HTLV-1-Mediated Epigenetic Pathway to Adult T-Cell Leukemia-Lymphoma

Abstract

Human T-cell leukemia virus type 1 (HTLV-1), the first reported human oncogenic retrovirus, is the etiologic agent of highly aggressive, currently incurable diseases such as adult T-cell leukemia-lymphoma (ATL) and HTLV-1-associated myelopathy/tropical spastic paraparesis (HAM/TSP). HTLV-1 proteins, including Tax and HBZ, have been shown to have critical roles in HTLV-1 pathogenicity, yet the underlying mechanisms of HTLV-1-driven leukemogenesis are unclear. The frequent disruption of genetic and epigenetic gene regulation in various types of malignancy, including ATL, is evident. In this review, we illustrate a focused range of topics about the establishment of HTLV-1 memory: (1) genetic lesion in the Tax interactome pathway, (2) gene regulatory loop/switch, (3) disordered chromatin regulation, (4) epigenetic lock by the modulation of epigenetic factors, (5) the loss of gene fine-tuner microRNA, and (6) the alteration of chromatin regulation by HTLV-1 integration. We discuss the persistent influence of Tax-dependent epigenetic changes even after the disappearance of HTLV-1 gene expression due to the viral escape from the immune system, which is a remaining challenge in HTLV-1 research. The summarized evidence and conceptualized description may provide a better understanding of HTLV-1-mediated cellular transformation and the potential therapeutic strategies to combat HTLV-1-associated diseases.

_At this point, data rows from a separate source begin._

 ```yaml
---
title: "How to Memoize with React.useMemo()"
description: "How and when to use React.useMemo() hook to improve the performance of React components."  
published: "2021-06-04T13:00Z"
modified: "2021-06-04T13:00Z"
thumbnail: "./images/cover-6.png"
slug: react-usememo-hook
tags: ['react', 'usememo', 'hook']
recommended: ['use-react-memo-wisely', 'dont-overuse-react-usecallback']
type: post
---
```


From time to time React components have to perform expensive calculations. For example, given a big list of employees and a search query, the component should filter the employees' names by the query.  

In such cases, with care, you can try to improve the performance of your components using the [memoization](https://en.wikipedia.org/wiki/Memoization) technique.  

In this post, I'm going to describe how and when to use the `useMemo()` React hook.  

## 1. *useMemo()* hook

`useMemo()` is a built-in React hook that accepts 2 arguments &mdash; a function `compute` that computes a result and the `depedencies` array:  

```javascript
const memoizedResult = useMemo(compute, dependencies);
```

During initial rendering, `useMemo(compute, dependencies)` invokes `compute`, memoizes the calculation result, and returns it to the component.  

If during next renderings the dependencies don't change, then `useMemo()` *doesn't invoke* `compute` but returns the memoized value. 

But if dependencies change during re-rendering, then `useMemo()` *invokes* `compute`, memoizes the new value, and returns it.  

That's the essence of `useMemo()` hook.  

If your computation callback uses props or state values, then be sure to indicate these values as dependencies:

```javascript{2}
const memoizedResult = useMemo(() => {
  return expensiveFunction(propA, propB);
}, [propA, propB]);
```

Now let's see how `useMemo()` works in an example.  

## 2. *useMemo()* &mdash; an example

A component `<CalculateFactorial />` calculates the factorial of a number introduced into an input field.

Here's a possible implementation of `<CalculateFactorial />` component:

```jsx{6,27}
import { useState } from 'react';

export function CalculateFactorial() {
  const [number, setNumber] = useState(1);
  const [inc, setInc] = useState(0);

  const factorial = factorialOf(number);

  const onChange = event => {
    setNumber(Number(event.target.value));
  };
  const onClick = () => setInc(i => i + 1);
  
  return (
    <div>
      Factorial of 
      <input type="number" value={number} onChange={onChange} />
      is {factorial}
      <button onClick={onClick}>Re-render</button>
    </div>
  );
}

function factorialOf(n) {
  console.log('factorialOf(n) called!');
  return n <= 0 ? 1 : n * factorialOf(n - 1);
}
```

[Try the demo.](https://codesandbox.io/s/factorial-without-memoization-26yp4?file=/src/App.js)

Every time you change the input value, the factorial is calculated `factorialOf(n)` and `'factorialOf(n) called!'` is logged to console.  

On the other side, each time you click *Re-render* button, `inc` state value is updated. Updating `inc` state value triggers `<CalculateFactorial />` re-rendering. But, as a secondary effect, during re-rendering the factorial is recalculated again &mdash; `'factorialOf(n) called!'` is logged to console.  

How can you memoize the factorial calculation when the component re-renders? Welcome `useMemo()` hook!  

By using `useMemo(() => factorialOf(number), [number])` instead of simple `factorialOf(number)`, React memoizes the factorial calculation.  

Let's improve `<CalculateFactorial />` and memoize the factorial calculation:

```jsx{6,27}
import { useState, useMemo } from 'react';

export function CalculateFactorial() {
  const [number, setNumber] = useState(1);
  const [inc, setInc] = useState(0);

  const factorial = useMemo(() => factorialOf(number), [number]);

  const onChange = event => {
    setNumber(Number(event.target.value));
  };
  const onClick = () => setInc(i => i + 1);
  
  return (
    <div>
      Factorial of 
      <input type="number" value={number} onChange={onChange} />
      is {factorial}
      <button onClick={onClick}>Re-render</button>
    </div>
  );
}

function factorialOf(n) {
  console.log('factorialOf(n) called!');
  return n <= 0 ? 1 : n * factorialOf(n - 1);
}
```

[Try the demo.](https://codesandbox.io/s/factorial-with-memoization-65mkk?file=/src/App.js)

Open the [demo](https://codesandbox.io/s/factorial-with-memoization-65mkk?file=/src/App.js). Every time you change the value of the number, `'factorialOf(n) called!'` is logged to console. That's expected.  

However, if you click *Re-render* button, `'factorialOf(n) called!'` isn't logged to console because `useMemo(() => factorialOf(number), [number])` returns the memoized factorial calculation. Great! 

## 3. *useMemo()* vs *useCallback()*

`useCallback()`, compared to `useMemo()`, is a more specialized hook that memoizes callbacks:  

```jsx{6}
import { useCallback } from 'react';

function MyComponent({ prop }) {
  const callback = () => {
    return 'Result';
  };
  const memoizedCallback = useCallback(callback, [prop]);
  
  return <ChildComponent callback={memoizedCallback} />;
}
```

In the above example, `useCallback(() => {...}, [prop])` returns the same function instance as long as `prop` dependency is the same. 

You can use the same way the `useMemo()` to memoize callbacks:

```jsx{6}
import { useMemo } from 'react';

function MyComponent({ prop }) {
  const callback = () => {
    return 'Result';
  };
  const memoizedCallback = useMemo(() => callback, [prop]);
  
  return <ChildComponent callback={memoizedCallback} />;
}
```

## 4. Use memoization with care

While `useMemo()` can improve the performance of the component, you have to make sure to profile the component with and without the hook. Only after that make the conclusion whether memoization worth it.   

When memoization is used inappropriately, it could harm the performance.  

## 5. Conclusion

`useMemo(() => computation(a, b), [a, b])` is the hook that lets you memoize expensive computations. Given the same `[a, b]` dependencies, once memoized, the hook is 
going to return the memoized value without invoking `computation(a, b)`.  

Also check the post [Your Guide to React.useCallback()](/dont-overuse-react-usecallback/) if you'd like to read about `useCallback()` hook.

Keywords: ATLL; EZH2; HTLV-1; epigenetics; gene expression; gene mutations.

FIGURE 1

Transition of the molecular characteristics during latent period. The acquired cellular characteristics such as promoting cell proliferation and apoptotic resistance are conferred by viral genes in early-phase infected cells and by genetic/epigenetic abnormalities in late-phase ATL cells. The aberrant characteristics are acquired and imprinted, nevertheless Tax disappears. The consequent genotype and epigenotype support the differential phenotypes and the disease entities.

FIGURE 2

A hypothetical model of developmental pathway in HTLV-1-associated diseases [adapted from Waddington (1957)]. The height of the walls between the valleys (or canals) is determined by several molecular events. The first HTLV-1 infection and the accompanied epigenetic alterations change the cell fate. The permissive state induced by HTLV-1-infection allows following stochastic perturbations such as genetic mutations and dysregulation of the signaling pathways and clonal selection, paralleled by a decrease in transcriptional noise, and the stabilization of cell states (deepening of the valleys).

FIGURE 3

The mechanism-based medicines such as epigenetic drugs and inhibitors of signaling pathways could reprogram the fate of HTLV-1-infected cells (conceptualized as a reduction or elevation of the walls (blue arrows), which promote crossing or bypassing within the epigenetic landscape (black curved arrows) into the normal state).